The findings here need to be interpreted with a number of limitations considered, including a relatively small sample size, an open-label design, lacking of a controlled group, and less stringent definition of TRD. It is likely that response rates may increase in open-label studies due to positive expectations from both un-blinded patients and un-blinded raters. With the multiple tests for cognitive performance, the 2 significant outcomes may be prone to type-I errors. Also, the inclusion of bipolar patients is likely to increase heterogeneity. Prior studies examining the efficacy of tDCS on TRD were universally small (i.e. sample size < 25), yielding conflictual results. Our positive findings are in agreement with those of Dell’Osso et al. and Ferrucci et al., both applying augmented, F3-F4 tDCS with a five-days, twice-daily protocol [29, 30]. In contrast, in three controlled studies, reduction of depressive symptoms was similar in active and sham groups [26,27,28]. Results from another open-label study also showed no benefit of tDCS in patients with TRD [34]. The montages of tDCS in these negative studies are mostly different from the established F3-F4 positioning, and their period of observation is, at most, 4 weeks. Comparatively, our tDCS application spans for 6 weeks, with the lengthiest follow-up of 8 weeks, which is more likely to capture its full effect.

Due to the differential antidepressant effect of tDCS, it raises the need to investigate predictors of treatment response. It has been shown that pre-treatment verbal fluency predicts the response of tDCS on depression [35]. In a recent report pooled from 3 tDCS trials with 171 depressed patients, pre-treatment cognitive disturbance, retardation, anxiety and somatization played a role in prediction of response to tDCS [36]. Nonetheless, in our study, no demographic, clinical or cognitive characteristics at baseline could predict response to tDCS, potentially owing to limited sample size, higher severity of depression and unmeasured covariates.

We observed an improvement of visual learning and social cognition at the end of 8 weeks. The result is in accordance with a report by Boggio et al., that, in depressed patients, tDCS stimulation of left DLPFC had a significant effect on improving the accuracy of identifying figures with positive emotional content [37]. Wolkenstein et al. [38] and Brunoni et al. [39] reasoned that tDCS may improve cognition via modifying the emotional inhibitory control and negative attentional bias.

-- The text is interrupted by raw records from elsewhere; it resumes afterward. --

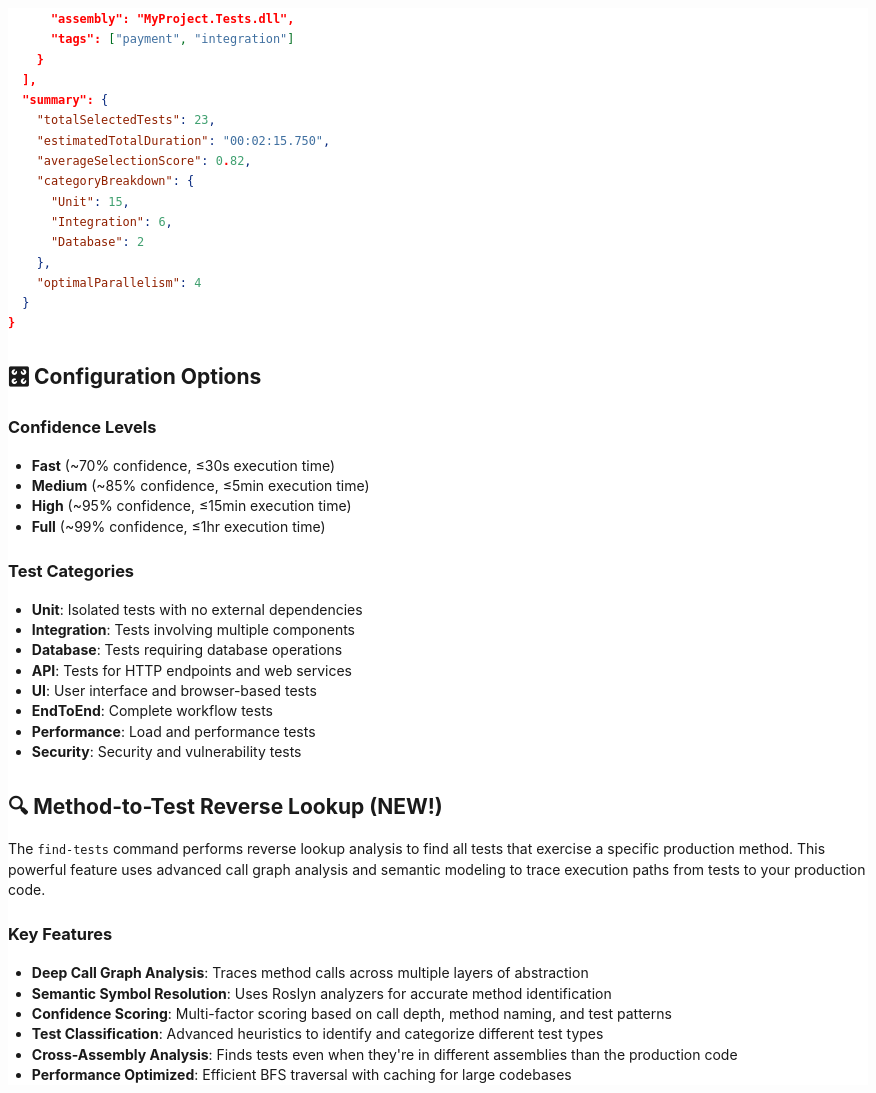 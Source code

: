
 ```json
      "assembly": "MyProject.Tests.dll",
      "tags": ["payment", "integration"]
    }
  ],
  "summary": {
    "totalSelectedTests": 23,
    "estimatedTotalDuration": "00:02:15.750",
    "averageSelectionScore": 0.82,
    "categoryBreakdown": {
      "Unit": 15,
      "Integration": 6,
      "Database": 2
    },
    "optimalParallelism": 4
  }
}
```

## 🎛️ Configuration Options

### Confidence Levels

- **Fast** (~70% confidence, ≤30s execution time)
- **Medium** (~85% confidence, ≤5min execution time)  
- **High** (~95% confidence, ≤15min execution time)
- **Full** (~99% confidence, ≤1hr execution time)

### Test Categories

- **Unit**: Isolated tests with no external dependencies
- **Integration**: Tests involving multiple components
- **Database**: Tests requiring database operations
- **API**: Tests for HTTP endpoints and web services
- **UI**: User interface and browser-based tests
- **EndToEnd**: Complete workflow tests
- **Performance**: Load and performance tests
- **Security**: Security and vulnerability tests

## 🔍 Method-to-Test Reverse Lookup (NEW!)

The `find-tests` command performs reverse lookup analysis to find all tests that exercise a specific production method. This powerful feature uses advanced call graph analysis and semantic modeling to trace execution paths from tests to your production code.

### Key Features

- **Deep Call Graph Analysis**: Traces method calls across multiple layers of abstraction
- **Semantic Symbol Resolution**: Uses Roslyn analyzers for accurate method identification
- **Confidence Scoring**: Multi-factor scoring based on call depth, method naming, and test patterns
- **Test Classification**: Advanced heuristics to identify and categorize different test types
- **Cross-Assembly Analysis**: Finds tests even when they're in different assemblies than the production code
- **Performance Optimized**: Efficient BFS traversal with caching for large codebases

Effects of tDCS may extent to cortico-subcortical regions, which can modify the cognitive dysfunction and emotion processing. In contrast, several studies found no effect of tDCS on cognition in patients with TRD [26, 28, 30]. One recent systematic review could not conclude the cognitive benefits of tDCS in depressed patients [40]. Future research is needed to clarify the equivocal findings.

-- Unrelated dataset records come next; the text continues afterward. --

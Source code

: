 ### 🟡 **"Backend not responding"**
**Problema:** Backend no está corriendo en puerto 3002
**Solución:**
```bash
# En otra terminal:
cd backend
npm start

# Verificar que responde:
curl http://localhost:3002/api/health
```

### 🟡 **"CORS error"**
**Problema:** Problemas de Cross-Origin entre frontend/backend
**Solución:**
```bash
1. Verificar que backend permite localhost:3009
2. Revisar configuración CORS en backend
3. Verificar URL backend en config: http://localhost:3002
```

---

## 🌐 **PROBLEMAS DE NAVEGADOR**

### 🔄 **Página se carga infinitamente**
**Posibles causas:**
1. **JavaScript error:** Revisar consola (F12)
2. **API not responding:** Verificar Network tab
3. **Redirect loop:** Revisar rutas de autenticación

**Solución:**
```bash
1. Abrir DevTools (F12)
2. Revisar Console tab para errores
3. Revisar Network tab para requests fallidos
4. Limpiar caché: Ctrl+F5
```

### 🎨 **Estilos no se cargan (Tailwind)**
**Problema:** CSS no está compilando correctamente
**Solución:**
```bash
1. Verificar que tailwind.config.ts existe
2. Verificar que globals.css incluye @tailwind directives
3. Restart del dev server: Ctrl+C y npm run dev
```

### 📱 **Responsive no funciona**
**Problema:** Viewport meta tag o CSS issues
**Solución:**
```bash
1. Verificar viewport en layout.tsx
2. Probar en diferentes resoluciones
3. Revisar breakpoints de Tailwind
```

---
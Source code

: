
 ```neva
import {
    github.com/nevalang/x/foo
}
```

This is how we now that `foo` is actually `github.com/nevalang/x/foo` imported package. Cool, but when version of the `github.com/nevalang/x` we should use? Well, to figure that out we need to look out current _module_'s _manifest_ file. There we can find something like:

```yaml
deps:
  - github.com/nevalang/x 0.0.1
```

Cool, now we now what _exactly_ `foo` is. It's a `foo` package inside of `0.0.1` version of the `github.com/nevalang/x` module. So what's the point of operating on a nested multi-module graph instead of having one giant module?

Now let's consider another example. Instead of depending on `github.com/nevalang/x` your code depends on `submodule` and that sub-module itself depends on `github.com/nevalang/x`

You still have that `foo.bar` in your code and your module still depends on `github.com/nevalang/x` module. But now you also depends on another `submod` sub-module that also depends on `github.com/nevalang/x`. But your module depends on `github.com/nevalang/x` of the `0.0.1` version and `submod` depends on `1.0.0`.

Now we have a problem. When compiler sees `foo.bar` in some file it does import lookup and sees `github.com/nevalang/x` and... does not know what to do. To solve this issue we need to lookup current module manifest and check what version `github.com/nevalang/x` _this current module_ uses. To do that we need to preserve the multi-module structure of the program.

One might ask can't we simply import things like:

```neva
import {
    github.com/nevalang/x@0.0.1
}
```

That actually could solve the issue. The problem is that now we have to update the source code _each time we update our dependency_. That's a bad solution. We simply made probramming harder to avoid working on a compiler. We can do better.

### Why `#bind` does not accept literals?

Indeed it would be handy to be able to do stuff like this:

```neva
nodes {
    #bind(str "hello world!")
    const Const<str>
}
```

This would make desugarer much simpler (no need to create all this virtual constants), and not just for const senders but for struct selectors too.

We observed a delayed effect of tDCS over depressive symptoms. In an animal study, cathodal stimulation combined with task assignment showed effects 3 weeks later [41]. In another controlled study examining effects of tDCS in MDD, antidepressant effect in the 3-week masked face was only modest, but the number of responders in the following 3-week, open-label phase was much more encouraging [22]. The after-effects of tDCS have been linked to non-synaptic mechanisms involving neurogenesis [42,43,44]. TDCS may also induce long-term cortical plastic change via metabolic pathways, for example, increasing BDNF release [41, 45, 46].

Conclusions

Given that available treatments of TRD had unsatisfactory efficacy or tolerability [9], the high acceptance, perceived benefits, and preference of tDCS demonstrated here have important clinical implications. TDCS is inexpensive and easily administered, which has a potential to serve as a scalable treatment. Our preliminary findings suggest that tDCS can be a desirable option for TRD, however, its efficacy may be delayed; identifying predictors of therapeutic response may achieve more targeted application. Larger controlled studies with optimized montages and sufficient periods of observation are warranted.